--- LISTED ENTRIES ---
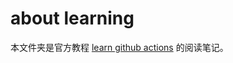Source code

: # about learning
本文件夹是官方教程 [learn github actions](https://docs.github.com/en/actions/learn-github-actions) 的阅读笔记。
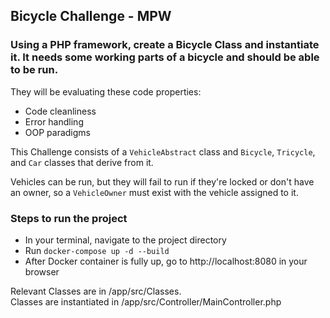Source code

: ## Bicycle Challenge - MPW

### Using a PHP framework, create a Bicycle Class and instantiate it. It needs some working parts of a bicycle and should be able to be run.

They will be evaluating these code properties:
- Code cleanliness
- Error handling
- OOP paradigms

This Challenge consists of a `VehicleAbstract` class and `Bicycle`, `Tricycle`, and `Car` classes that derive from it.

Vehicles can be run, but they will fail to run if they're locked or don't have an owner, so a `VehicleOwner` must exist with the vehicle assigned to it.

### Steps to run the project

- In your terminal, navigate to the project directory
- Run `docker-compose up -d --build`
- After Docker container is fully up, go to http://localhost:8080 in your browser

Relevant Classes are in /app/src/Classes.  
Classes are instantiated in /app/src/Controller/MainController.php
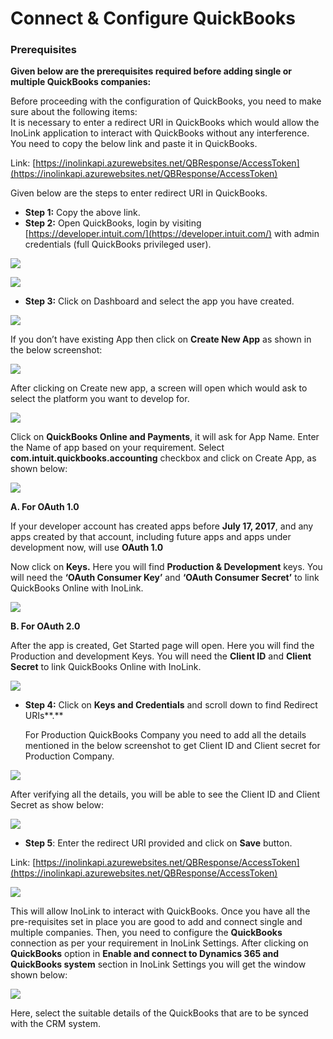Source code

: # Connect & Configure QuickBooks

### **Prerequisites**

**Given below are the prerequisites required before adding single or multiple QuickBooks companies:**&#x20;

Before proceeding with the configuration of QuickBooks, you need to make sure about the following items:\
It is necessary to enter a redirect URI in QuickBooks which would allow the InoLink application to interact with QuickBooks without any interference. You need to copy the below link and paste it in QuickBooks.

Link: [https://inolinkapi.azurewebsites.net/QBResponse/AccessToken](https://inolinkapi.azurewebsites.net/QBResponse/AccessToken)

Given below are the steps to enter redirect URI in QuickBooks.

* **Step 1:** Copy the above link.
* **Step 2:** Open QuickBooks, login by visiting [https://developer.intuit.com/](https://developer.intuit.com/) with admin credentials (full QuickBooks privileged user).

![](<../../../.gitbook/assets/Connect & Configure QB\_1.png>)

![](<../../../.gitbook/assets/Connect & Configure QB\_2.png>)

* **Step 3:** Click on Dashboard and select the app you have created.

![](<../../../.gitbook/assets/Connect & Configure QB\_3.png>)

If you don’t have existing App then click on **Create New App** as shown in the below screenshot:

![](<../../../.gitbook/assets/Connect & Configure QB\_4.png>)

After clicking on Create new app, a screen will open which would ask to select the platform you want to develop for.

![](<../../../.gitbook/assets/Connect & Configure QB\_5.png>)

Click on **QuickBooks Online and Payments**, it will ask for App Name. Enter the Name of app based on your requirement. Select **com.intuit.quickbooks.accounting** checkbox and click on Create App, as shown below:

![](<../../../.gitbook/assets/Connect & Configure QB\_6.png>)

**A. For OAuth 1.0**

If your developer account has created apps before **July 17, 2017**, and any apps created by that account, including future apps and apps under development now, will use **OAuth 1.0**

Now click on **Keys.** Here you will find **Production & Development** keys. You will need the **‘OAuth Consumer Key’** and **‘OAuth Consumer Secret’** to link QuickBooks Online with InoLink.

![](<../../../.gitbook/assets/Connect & Configure QB\_7.png>)

**B. For OAuth 2.0**&#x20;

After the app is created, Get Started page will open. Here you will find the Production and development Keys. You will need the **Client ID** and **Client Secret** to link QuickBooks Online with InoLink.

![](<../../../.gitbook/assets/Connect & Configure QB\_8.png>)

*   **Step 4:** Click on **Keys and Credentials** and scroll down to find Redirect URIs**.**

    For Production QuickBooks Company you need to add all the details mentioned in the below screenshot to get Client ID and Client secret for Production Company.

![](<../../../.gitbook/assets/Connect & Configure QB\_9.png>)

After verifying all the details, you will be able to see the Client ID and Client Secret as show below:

![](<../../../.gitbook/assets/Connect & Configure QB\_10.png>)

* **Step 5**: Enter the redirect URI provided and click on **Save** button.

Link: [https://inolinkapi.azurewebsites.net/QBResponse/AccessToken](https://inolinkapi.azurewebsites.net/QBResponse/AccessToken)

![](<../../../.gitbook/assets/Connect & Configure QB\_11.png>)

This will allow InoLink to interact with QuickBooks. Once you have all the pre-requisites set in place you are good to add and connect single and multiple companies. Then, you need to configure the **QuickBooks** connection as per your requirement in InoLink Settings. After clicking on **QuickBooks** option in **Enable and connect to Dynamics 365 and QuickBooks system** section in InoLink Settings you will get the window shown below:

![](<../../../.gitbook/assets/Connect & Configure QB\_12.png>)

Here, select the suitable details of the QuickBooks that are to be synced with the CRM system.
---
WHAT THIS TASK INVOLVES: Every line of the listing that holds "Client" should be found and copied.

EXERCISE ANSWER:
After the app is created, Get Started page will open. Here you will find the Production and development Keys. You will need the **Client ID** and **Client Secret** to link QuickBooks Online with InoLink.
    For Production QuickBooks Company you need to add all the details mentioned in the below screenshot to get Client ID and Client secret for Production Company.
After verifying all the details, you will be able to see the Client ID and Client Secret as show below:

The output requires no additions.